Roy Lichtenstein

Roy Lichtenstein


Roy Lichtenstein was the master of the stereotype, and the most sophisticated of the major Pop artists in terms of his analysis of visual convention and his ironic exploitation of past styles. The work for which he is now known as the product of a long apprenticeship.

He was born in New York City in October 1923. His parents were middle-class and he described himself as having had a quiet and uneventful childhood. Though art was not taught as part of the curriculum at his high school, in his junior year he started to draw and paint as a hobby. His first subjects were jazz musicians (the product of youthful enthusiasm for their music), and his work was affected by Picasso’s Blue and Rose Period paintings, which he knew from reproductions.

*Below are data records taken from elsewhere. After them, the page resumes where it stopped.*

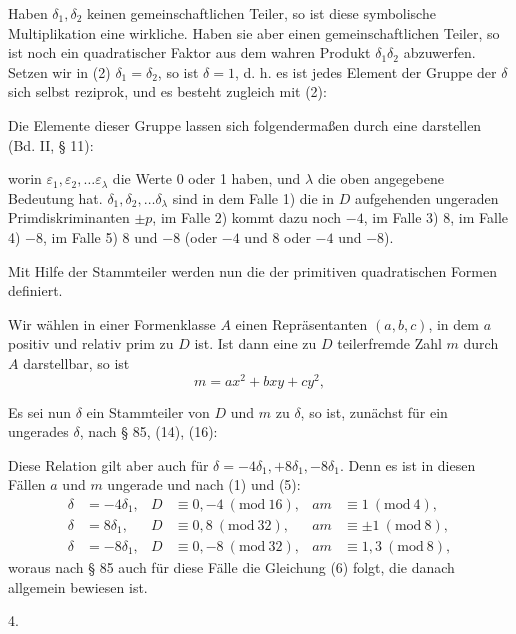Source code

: 
Haben $\delta_1, \delta_2$ keinen gemeinschaftlichen Teiler, so ist diese
symbolische Multiplikation eine wirkliche. Haben sie aber einen
gemeinschaftlichen Teiler, so ist noch ein quadratischer Faktor
aus dem wahren Produkt $\delta_1\delta_2$ abzuwerfen. Setzen wir in (2)
$\delta_1 = \delta_2$, so ist $\delta = 1$, d. h. es ist jedes Element der Gruppe
der $\delta$ sich selbst reziprok, und es besteht zugleich mit (2):


Die Elemente dieser Gruppe lassen sich folgendermaßen durch eine
 darstellen (Bd. II, § 11):


worin $\varepsilon_1, \varepsilon_2, \dots \varepsilon_\lambda$ die Werte 0 oder 1 haben, und $\lambda$ die oben
angegebene Bedeutung hat. $\delta_1, \delta_2, \dots \delta_\lambda$ sind in dem Falle 1) die
in $D$ aufgehenden ungeraden Primdiskriminanten $\pm p$, im Falle 2)
kommt dazu noch $-4$, im Falle 3) $8$, im Falle 4) $-8$, im
Falle 5) $8$ und $-8$ (oder $-4$ und $8$ oder $-4$ und $-8$).

Mit Hilfe der Stammteiler werden nun die  der
primitiven quadratischen Formen definiert.

Wir wählen in einer Formenklasse $A$ einen Repräsentanten
$(a,b,c)$, in dem $a$ positiv und relativ prim zu $D$ ist. Ist dann eine
zu $D$ teilerfremde Zahl $m$ durch $A$ darstellbar, so ist
\[
m = ax^2 + bxy + cy^2,
\]

Es sei nun $\delta$ ein Stammteiler von $D$ und $m$ 
zu $\delta$, so ist, zunächst für ein ungerades $\delta$, nach § 85, (14), (16):


Diese Relation gilt aber auch für $\delta = -4\delta_1, +8\delta_1, -8\delta_1$.
Denn es ist in diesen Fällen $a$ und $m$ ungerade und nach (1)
und (5):
\[
\begin{aligned}
\delta &= -4\delta_1, & D &\equiv 0, -4 \ (\mathrm{mod}\ 16), & am &\equiv 1 \ (\mathrm{mod}\ 4), \\
\delta &= 8\delta_1, & D &\equiv 0, 8 \ (\mathrm{mod}\ 32), & am &\equiv \pm 1 \ (\mathrm{mod}\ 8), \\
\delta &= -8\delta_1, & D &\equiv 0, -8 \ (\mathrm{mod}\ 32), & am &\equiv 1, 3 \ (\mathrm{mod}\ 8),
\end{aligned}
\]
woraus nach § 85 auch für diese Fälle die Gleichung (6) folgt,
die danach allgemein bewiesen ist.

4. 
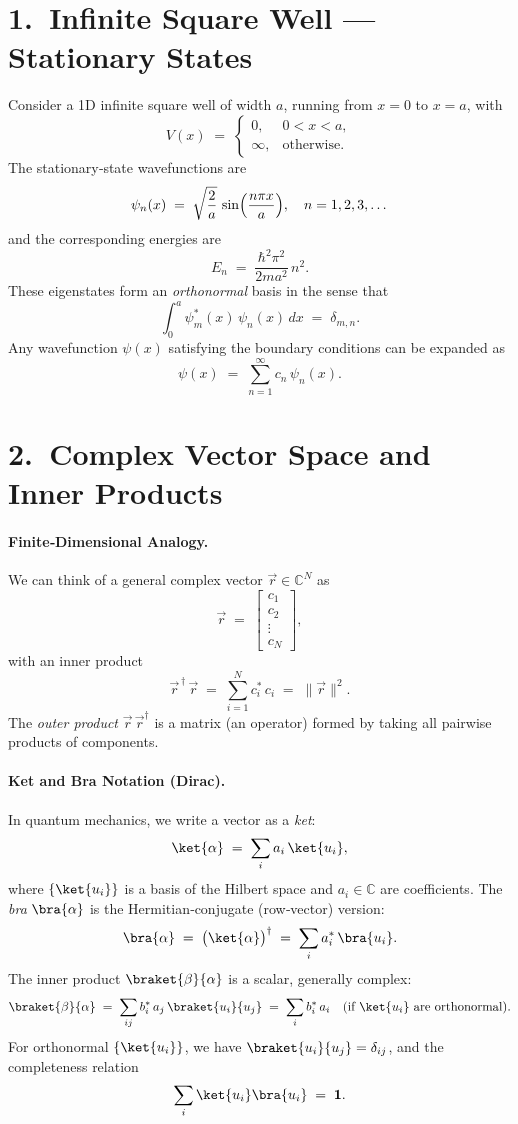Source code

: \section*{1.\ Infinite Square Well --- Stationary States}

Consider a 1D infinite square well of width $a$, running from $x=0$ to $x=a$, with 
\[
V(x) \;=\; 
\begin{cases}
0, & 0 < x < a,\\
\infty, & \text{otherwise}.
\end{cases}
\]
The stationary‐state wavefunctions are
\[
\psi_n(x) 
\;=\; 
\sqrt{\frac{2}{a}}\,
\sin\Bigl(\frac{n \pi x}{a}\Bigr),
\quad
n = 1,2,3,\dots
\]
and the corresponding energies are 
\[
E_n 
\;=\;
\frac{\hbar^2 \pi^2}{2 m a^2}\,n^2.
\]
These eigenstates form an \emph{orthonormal} basis in the sense that
\[
\int_{0}^{a}\psi_m^*(x)\,\psi_n(x)\,dx 
\;=\;\delta_{m,n}.
\]
Any wavefunction $\psi(x)$ satisfying the boundary conditions can be expanded as
\[
\psi(x) \;=\; \sum_{n=1}^{\infty} c_n\,\psi_n(x).
\]

\section*{2.\ Complex Vector Space and Inner Products}

\paragraph{Finite‐Dimensional Analogy.}
We can think of a general complex vector 
\(\vec{r} \in \mathbb{C}^N\) as
\[
\vec{r} 
\;=\;
\begin{bmatrix}
c_1\\ 
c_2\\
\vdots\\
c_N
\end{bmatrix},
\]
with an inner product 
\[
\vec{r}^{\,\dagger}\,\vec{r} 
\;=\; 
\sum_{i=1}^N c_i^*\,c_i 
\;=\; 
\|\vec{r}\|^2.
\]
The \emph{outer product} $\vec{r}\,\vec{r}^\dagger$ is a matrix (an operator) formed by taking all pairwise products of components.

\paragraph{Ket and Bra Notation (Dirac).}
In quantum mechanics, we write a vector as a \emph{ket}:
\[
\ket{\alpha}
\;=\;
\sum_{i} a_i \,\ket{u_i},
\]
where $\{\ket{u_i}\}$ is a basis of the Hilbert space and $a_i \in \mathbb{C}$ are coefficients.  The \emph{bra} $\bra{\alpha}$ is the Hermitian‐conjugate (row‐vector) version:
\[
\bra{\alpha} 
\;=\;
\bigl(\ket{\alpha}\bigr)^\dagger
\;=\;
\sum_{i} a_i^*\,\bra{u_i}.
\]
The inner product $\braket{\beta}{\alpha}$ is a scalar, generally complex:
\[
\braket{\beta}{\alpha} 
\;=\;
\sum_{ij} b_i^*\, a_j\,\braket{u_i}{u_j}
\;=\;
\sum_i b_i^* \, a_i
\quad
(\text{if }\ket{u_i}\text{ are orthonormal}). 
\]
For orthonormal $\{\ket{u_i}\}$, we have $\braket{u_i}{u_j} = \delta_{ij}$, and the completeness relation
\[
\sum_{i}\ket{u_i}\bra{u_i} 
\;=\; 
\mathbf{1}.
\]


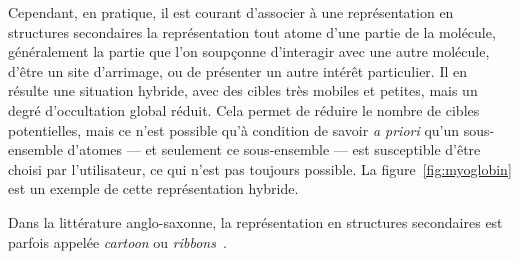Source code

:	Cependant, en pratique, il est courant d'associer à une représentation en structures secondaires la représentation \og tout atome \fg{} d'une partie de la molécule, généralement la partie que l'on soupçonne d'interagir avec une autre molécule, d'être un site d'arrimage, ou de présenter un autre intérêt particulier. Il en résulte une situation hybride, avec des cibles très mobiles et petites, mais un degré d'occultation global réduit. Cela permet de réduire le nombre de cibles potentielles, mais ce n'est possible qu'à condition de savoir \emph{a priori} qu'un sous-ensemble d'atomes --- et seulement ce sous-ensemble --- est susceptible d'être choisi par l'utilisateur, ce qui n'est pas toujours possible. La figure~\ref{fig:myoglobin} est un exemple de cette représentation hybride.

	Dans la littérature anglo-saxonne, la représentation en structures secondaires est parfois appelée \emph{cartoon} ou \emph{ribbons}~\cite{carson1986algorithm, richardson2000early}.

In his last year of high school, 1939, he enrolled for summer art classes at the Art Students’ League under Reginald Marsh. His subject matter was then strongly influenced by Marsh’s own work. On his graduation from high school, Lichtenstein decided to leave New York and study art. He went to the School of Fine Arts at Ohio State University, but his artistic education was interrupted by the war. He was drafted in 1943 and served in Britain and continental Europe. During his time in the services, he was able to do some work as an artist, particularly drawing from nature. Demobilized in 1946, he returned immediately to Ohio State University and gained his Bachelor of Fine Art in June. He then joined the graduate program, as an instructor. In 1949 he gained his Master of Fine Art and held his first one-man exhibition at the Ten Thirty Gallery in Cleveland. At this time he started to introduce broad references to Americana in his work: in 1951 he had a show in New York consisting largely of assemblages made of found objects. He moved to Cleveland and worked on and off as an engineering draughtsman for various companies while continuing to paint and intermittently show his work in New York. His earliest proto-Pop work was painted in 1956 – a picture of a dollar bill – but it had no immediate successor. From 1957 until 1960 his work could, broadly speaking, be classified as Abstract Expressionist he had previously passed through Geometric Abstraction and a version of Cubism.

In 1960 Lichtenstein was appointed Assistant Professor at Douglas College at the Rutgers University of New Jersey, which put him within striking distance of New York. He met and had long discussions with Allan Kaprow, and he also met Claes Oldenburg, Jim Dine, Lucas Samaras, and George Segal. He attended a number of early ‘Happenings’, but did not participate in them actively. These contacts revived his interest in Pop imagery, and a more immediate stimulus was provided by a challenge from one of his sons, who pointed to a Mickey Mouse comic book and said; ‘I bet you can’t paint as good as that.’ In 1961 Lichtenstein produced about six paintings showing characters from comic-strip frames, with only minor changes of color and form from the original source material. It was at this time that he first made use of devices that were to become signatures in his work – Ben-Day dots, lettering, and speech balloons.

Lichtenstein took in his comic-strip paintings unannounced to the new Leo Castelli Gallery and was almost immediately accepted for exhibition there, in preference to Andy Warhol, who had started doing similar work. His first one-man show with Castelli in 1962 launched him on a career that was thereafter uniformly successful. In 1963 he moved from New Jersey to New York, having taken leave of absence from his job at Rutgers; in 1964 he resigned from teaching altogether. In 1966 he showed at the Venice Biennale, and in 1969 he was given a retrospective at the Guggenheim Museum, which later toured America. He was elected to the American Academy of Arts and Sciences in 1970 and then moved to Southampton, Long Island, thus following a pattern set by many successful American artists.

Lichtenstein’s development as a mature painter was marked by his propensity for working in successive series or thematic groups. The later groups tended to be interpretations and to some extent parodies of earlier Modernist styles – Cubism, Futurism, and Surrealism. In the early 1980s, Lichtenstein created sculptural maquettes constructed from flat shapes as three-dimensional graphic imitations of German Expressionist woodcuts. These, like his series of painted or sculpted brushstrokes of the 1980s, painstakingly created an ironic suggestion of spontaneity. In the late 1980s and early 1990s, he returned to the use of Ben-Day dots in a new and refined application of his earlier style. Roy Lichtenstein died in September 1997.